Jury selection begins this week in Delaware in a federal gun case against President Joe Biden’s son, Hunter, after the collapse of a deal with prosecutors that would have avoided the spectacle of a trial so close to the 2024 election.
Hunter Biden has been accused of lying on federal gun purchase forms when he said he was not a drug addict. He pleaded not guilty and argued that his father’s Justice Department is unfairly targeting him.
Republicans had criticized the now-defunct deal as special treatment for the Democratic president’s son. Hunter Biden also faces a separate trial in California in September on charges of failing to pay $1.4 million in taxes.
Jury selection in a federal gun case against President Joe Biden’s son Hunter will begin Monday after the collapse of a deal with prosecutors that would have avoided the spectacle of a trial so close to the 2024 election.
Hunter Biden, who spent the weekend with his father, has been charged in Delaware with three felonies stemming from a firearms purchase in 2018 when, according to his memoir, he was in the midst of a crack addiction. He has been charged with lying to a federally licensed gun dealer, making a false statement on the application used to screen firearms applicants when he said he did not use drugs, and illegally possessing the gun for 11 years. days.
He has pleaded not guilty and argued that the Justice Department is unfairly targeting him after Republicans denounced the now-defunct deal as special treatment for the Democratic president’s son.
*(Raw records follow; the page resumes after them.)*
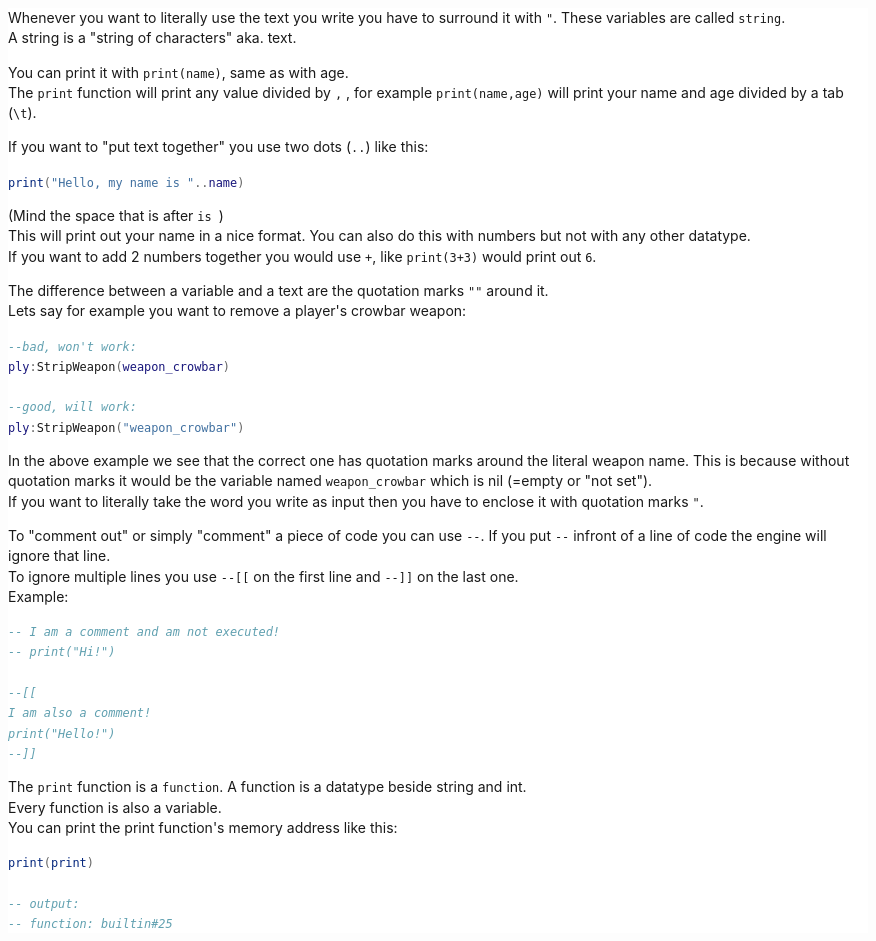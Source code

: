 Whenever you want to literally use the text you write you have to surround it with `"`. These variables are called `string`.  
A string is a "string of characters" aka. text.  

You can print it with `print(name)`, same as with age.  
The `print` function will print any value divided by `,` , for example `print(name,age)` will print your name and age divided by a tab (`\t`).

If you want to "put text together" you use two dots (`..`) like this:

```lua
print("Hello, my name is "..name)
```

(Mind the space that is after `is `)  
This will print out your name in a nice format. You can also do this with numbers but not with any other datatype.  
If you want to add 2 numbers together you would use `+`, like `print(3+3)` would print out `6`.

The difference between a variable and a text are the quotation marks `""` around it.  
Lets say for example you want to remove a player's crowbar weapon:

```lua
--bad, won't work:
ply:StripWeapon(weapon_crowbar)

--good, will work:
ply:StripWeapon("weapon_crowbar")
```

In the above example we see that the correct one has quotation marks around the literal weapon name. This is because without quotation marks it would be the variable named `weapon_crowbar` which is nil (=empty or "not set").  
If you want to literally take the word you write as input then you have to enclose it with quotation marks `"`.


To "comment out" or simply "comment" a piece of code you can use `--`. If you put `--` infront of a line of code the engine will ignore that line.  
To ignore multiple lines you use `--[[` on the first line and `--]]` on the last one.  
Example:

```lua
-- I am a comment and am not executed!
-- print("Hi!")

--[[
I am also a comment!
print("Hello!")
--]]
```


The `print` function is a `function`. A function is a datatype beside string and int.  
Every function is also a variable.  
You can print the print function's memory address like this:

```lua
print(print)

-- output:
-- function: builtin#25
```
The trial comes just days after Donald Trump, the Republicans’ presumptive 2024 presidential nominee, was convicted of 34 felonies in New York City. A jury found the former president guilty of a scheme to cover up a money payment to a porn actor to prevent damage to his 2016 presidential campaign. The two criminal cases are not related, but their proximity underscores how the criminal court has taken center stage during the 2024 campaign.
Hunter Biden also faces a separate trial in California in September on charges of failing to pay $1.4 million in taxes. Both cases were to have been resolved through a deal with prosecutors last July, the culmination of a years-long investigation into his business dealings.
But Judge Maryellen Noreika questioned some unusual aspects of the agreement, which included a proposed misdemeanor plea to resolve the tax crimes and a diversion agreement on the weapons charge, which meant that as long as he stayed out of trouble during two years, the case would be dismissed. The lawyers fought over the agreement, could not reach a resolution, and the agreement fell apart. Attorney General Merrick Garland then appointed the lead investigator as a special prosecutor in August, and Hunter Biden was indicted a month later.
This trial has nothing to do with Hunter Biden’s foreign business affairs, which Republicans have seized upon without evidence to try to paint the Biden family as corrupt. But it will dig into some of Hunter Biden’s darkest moments and expose them.
The president’s allies are concerned about the toll the trial could take on the elder Biden, who has long been concerned about the well-being and sobriety of his only living son and who must now see how those painful mistakes of the past are analyzed publicly. He’s also protective: Hunter Biden was with his father all weekend before the case began, riding bikes with his father and attending church together.
President Biden, in a last-minute change of plans, moved from his Rehoboth Beach home to his Wilmington compound Sunday night. Boarding a helicopter on Sunday was the only time the president was seen publicly without his son all weekend.
Allies are also concerned that the trial could become a distraction as the president tries to campaign with anemic poll numbers and as he prepares for an upcoming presidential debate as proceedings unfold.